Gartner’s 2020 Shifting Skills Survey for HR Executives show that 60 per cent of HR reveals that their CEOs put pressure on them to ensure their employees have the skills they need in the future. Three years, ago the same survey found that 69 per cent of HR executives report pressure from their employees to provide development opportunities.

The research firm advises businesses to provide a dynamic skills approach as this helps HR sense shifting skills needs in real-time.

Leveraging a dynamic skills approach enables HR to do three critical things:

  • Sense shifting skills in real-time. A dynamic skills approach anticipates skill shifts as they are occurring—rather than predicting the future—and adapts to those shifts in an iterative, course-corrective way. To sense shifting skills, organisations can facilitate cross-organisational networks of stakeholders that are sensitive to, and empowered to, address skills as they shift in real-time.
  • Develop skills at the time of need. This approach goes beyond the realm of traditional learning and development (L&D) tactics, such as classroom training or curated e-learning libraries. To develop skills at the time of need, organisations are able to identify and implement skill accelerators — strategies HR can adapt by leveraging existing resources (e.g., content, people, skill adjacencies) to develop new skills solutions at speed.
  • Employees make skills decisions dynamically. Dynamic skills approach calls for two-way skills transparency between the organization (e.g., what skills it needs, what skills it no longer needs, where it’s needs are unknown) and the employee (e.g., current skills and interests). HR is then able to create channels for employees and the organization to exchange skills information, which facilitates a better match between employees and their organisation to pursue mutually beneficial and flexible skills development.

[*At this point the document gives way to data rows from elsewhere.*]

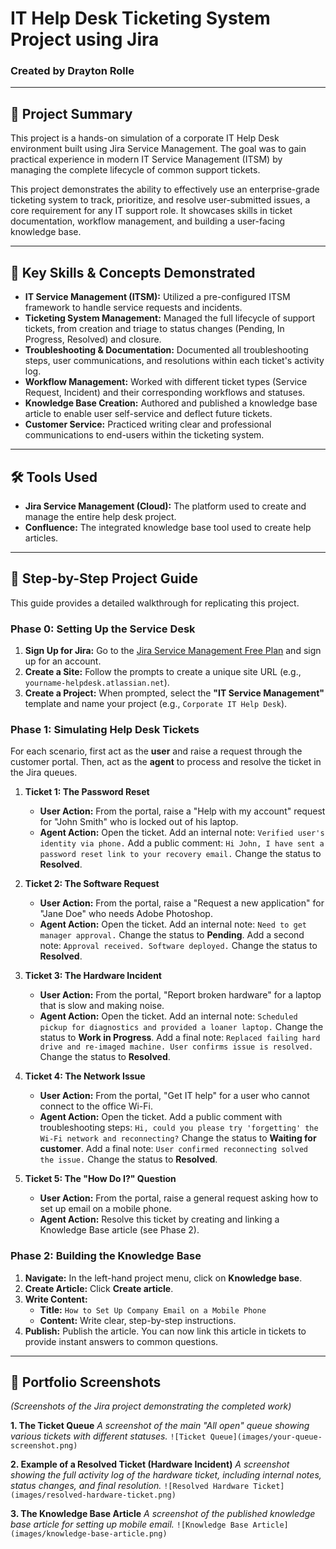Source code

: # IT Help Desk Ticketing System Project using Jira

### Created by Drayton Rolle

---

## 📝 Project Summary

This project is a hands-on simulation of a corporate IT Help Desk environment built using Jira Service Management. The goal was to gain practical experience in modern IT Service Management (ITSM) by managing the complete lifecycle of common support tickets.

This project demonstrates the ability to effectively use an enterprise-grade ticketing system to track, prioritize, and resolve user-submitted issues, a core requirement for any IT support role. It showcases skills in ticket documentation, workflow management, and building a user-facing knowledge base.

---

## 🚀 Key Skills & Concepts Demonstrated

* **IT Service Management (ITSM):** Utilized a pre-configured ITSM framework to handle service requests and incidents.
* **Ticketing System Management:** Managed the full lifecycle of support tickets, from creation and triage to status changes (Pending, In Progress, Resolved) and closure.
* **Troubleshooting & Documentation:** Documented all troubleshooting steps, user communications, and resolutions within each ticket's activity log.
* **Workflow Management:** Worked with different ticket types (Service Request, Incident) and their corresponding workflows and statuses.
* **Knowledge Base Creation:** Authored and published a knowledge base article to enable user self-service and deflect future tickets.
* **Customer Service:** Practiced writing clear and professional communications to end-users within the ticketing system.

---

## 🛠️ Tools Used

* **Jira Service Management (Cloud):** The platform used to create and manage the entire help desk project.
* **Confluence:** The integrated knowledge base tool used to create help articles.

---

## 📖 Step-by-Step Project Guide

This guide provides a detailed walkthrough for replicating this project.

### Phase 0: Setting Up the Service Desk

1.  **Sign Up for Jira:** Go to the [Jira Service Management Free Plan](https://www.atlassian.com/software/jira/service-management/free) and sign up for an account.
2.  **Create a Site:** Follow the prompts to create a unique site URL (e.g., `yourname-helpdesk.atlassian.net`).
3.  **Create a Project:** When prompted, select the **"IT Service Management"** template and name your project (e.g., `Corporate IT Help Desk`).

### Phase 1: Simulating Help Desk Tickets

For each scenario, first act as the **user** and raise a request through the customer portal. Then, act as the **agent** to process and resolve the ticket in the Jira queues.

1.  **Ticket 1: The Password Reset**
    * **User Action:** From the portal, raise a "Help with my account" request for "John Smith" who is locked out of his laptop.
    * **Agent Action:** Open the ticket. Add an internal note: `Verified user's identity via phone.` Add a public comment: `Hi John, I have sent a password reset link to your recovery email.` Change the status to **Resolved**.

2.  **Ticket 2: The Software Request**
    * **User Action:** From the portal, raise a "Request a new application" for "Jane Doe" who needs Adobe Photoshop.
    * **Agent Action:** Open the ticket. Add an internal note: `Need to get manager approval.` Change the status to **Pending**. Add a second note: `Approval received. Software deployed.` Change the status to **Resolved**.

3.  **Ticket 3: The Hardware Incident**
    * **User Action:** From the portal, "Report broken hardware" for a laptop that is slow and making noise.
    * **Agent Action:** Open the ticket. Add an internal note: `Scheduled pickup for diagnostics and provided a loaner laptop.` Change the status to **Work in Progress**. Add a final note: `Replaced failing hard drive and re-imaged machine. User confirms issue is resolved.` Change the status to **Resolved**.

4.  **Ticket 4: The Network Issue**
    * **User Action:** From the portal, "Get IT help" for a user who cannot connect to the office Wi-Fi.
    * **Agent Action:** Open the ticket. Add a public comment with troubleshooting steps: `Hi, could you please try 'forgetting' the Wi-Fi network and reconnecting?` Change the status to **Waiting for customer**. Add a final note: `User confirmed reconnecting solved the issue.` Change the status to **Resolved**.

5.  **Ticket 5: The "How Do I?" Question**
    * **User Action:** From the portal, raise a general request asking how to set up email on a mobile phone.
    * **Agent Action:** Resolve this ticket by creating and linking a Knowledge Base article (see Phase 2).

### Phase 2: Building the Knowledge Base

1.  **Navigate:** In the left-hand project menu, click on **Knowledge base**.
2.  **Create Article:** Click **Create article**.
3.  **Write Content:**
    * **Title:** `How to Set Up Company Email on a Mobile Phone`
    * **Content:** Write clear, step-by-step instructions.
4.  **Publish:** Publish the article. You can now link this article in tickets to provide instant answers to common questions.

---

## 📸 Portfolio Screenshots

*(Screenshots of the Jira project demonstrating the completed work)*

**1. The Ticket Queue**
*A screenshot of the main "All open" queue showing various tickets with different statuses.*
`![Ticket Queue](images/your-queue-screenshot.png)`

**2. Example of a Resolved Ticket (Hardware Incident)**
*A screenshot showing the full activity log of the hardware ticket, including internal notes, status changes, and final resolution.*
`![Resolved Hardware Ticket](images/resolved-hardware-ticket.png)`

**3. The Knowledge Base Article**
*A screenshot of the published knowledge base article for setting up mobile email.*
`![Knowledge Base Article](images/knowledge-base-article.png)`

Sari Wilde, managing vice president in the Gartner HR practice said:

While the majority of organisations are utilising a reactive approach to skills building that doesn’t work, most are still striving to be more predictive to get ahead of skill shifts. The problem is that a predictive approach predicated on HR identifying a specific skill set need for the future also fails.

Organisations that embrace a dynamic approach to developing skills find that employees are both learning the right skills and extracting the value from those skills in a way they do not within the reactive and predictive approaches. The result is that employees apply 75 per cent of the new skills they learn.